--- EXTRACTED INFORMATION ---

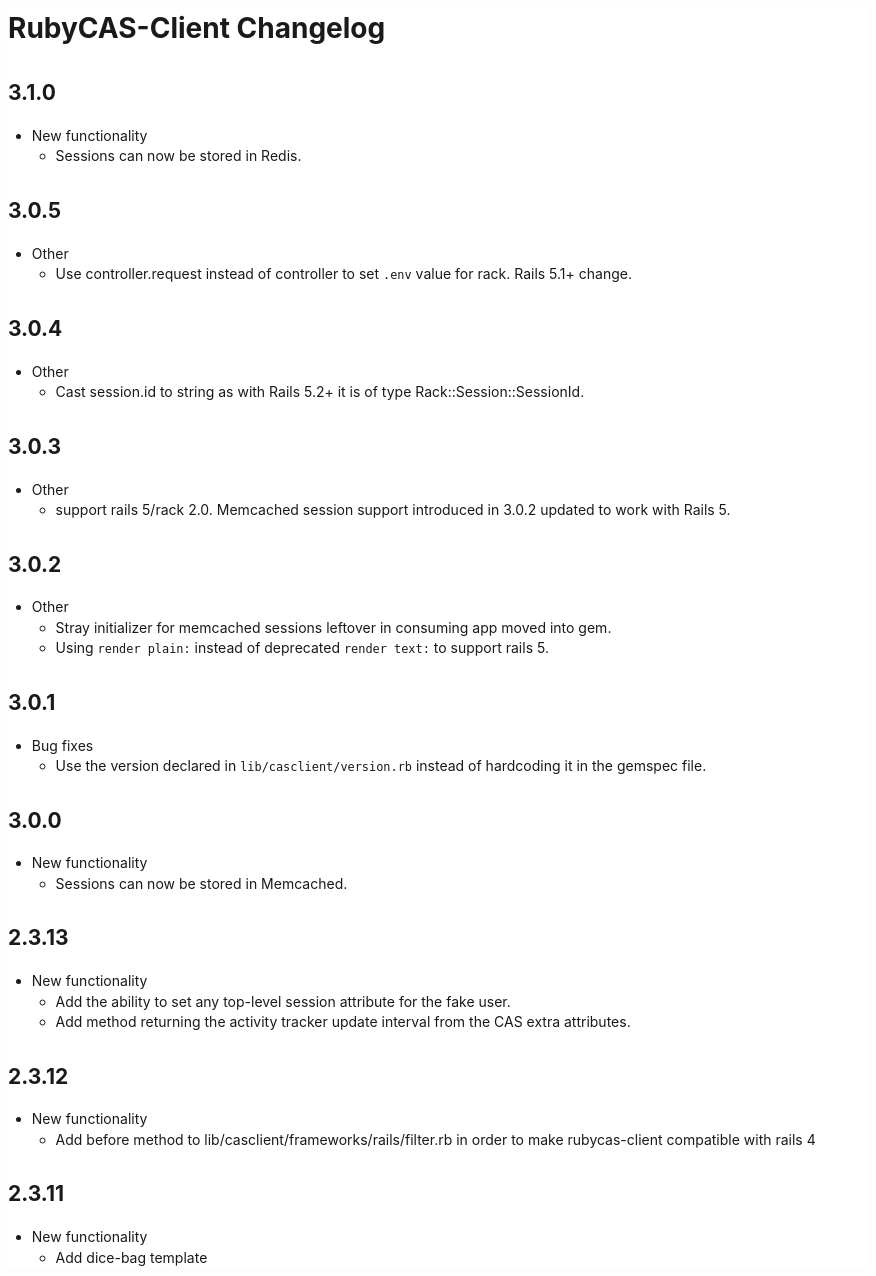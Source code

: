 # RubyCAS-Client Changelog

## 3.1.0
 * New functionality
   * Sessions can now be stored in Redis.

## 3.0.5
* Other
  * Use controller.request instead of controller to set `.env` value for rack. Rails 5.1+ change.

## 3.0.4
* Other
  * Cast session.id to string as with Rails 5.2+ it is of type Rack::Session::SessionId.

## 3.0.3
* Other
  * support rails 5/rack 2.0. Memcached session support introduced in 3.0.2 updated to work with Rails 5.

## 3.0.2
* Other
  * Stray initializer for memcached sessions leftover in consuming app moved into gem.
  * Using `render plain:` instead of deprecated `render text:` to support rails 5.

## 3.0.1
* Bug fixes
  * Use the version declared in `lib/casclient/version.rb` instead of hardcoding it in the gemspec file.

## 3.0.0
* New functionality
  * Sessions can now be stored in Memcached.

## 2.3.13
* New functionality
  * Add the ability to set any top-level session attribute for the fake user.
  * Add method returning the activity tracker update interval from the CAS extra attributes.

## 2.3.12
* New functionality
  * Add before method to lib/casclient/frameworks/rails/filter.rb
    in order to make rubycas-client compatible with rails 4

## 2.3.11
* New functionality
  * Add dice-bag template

---

● DESCRIPTION OF THE TASK
Reply with one number, the count of lines in the entries that hold the string "casclient".

● THE COMPLETED TASK
2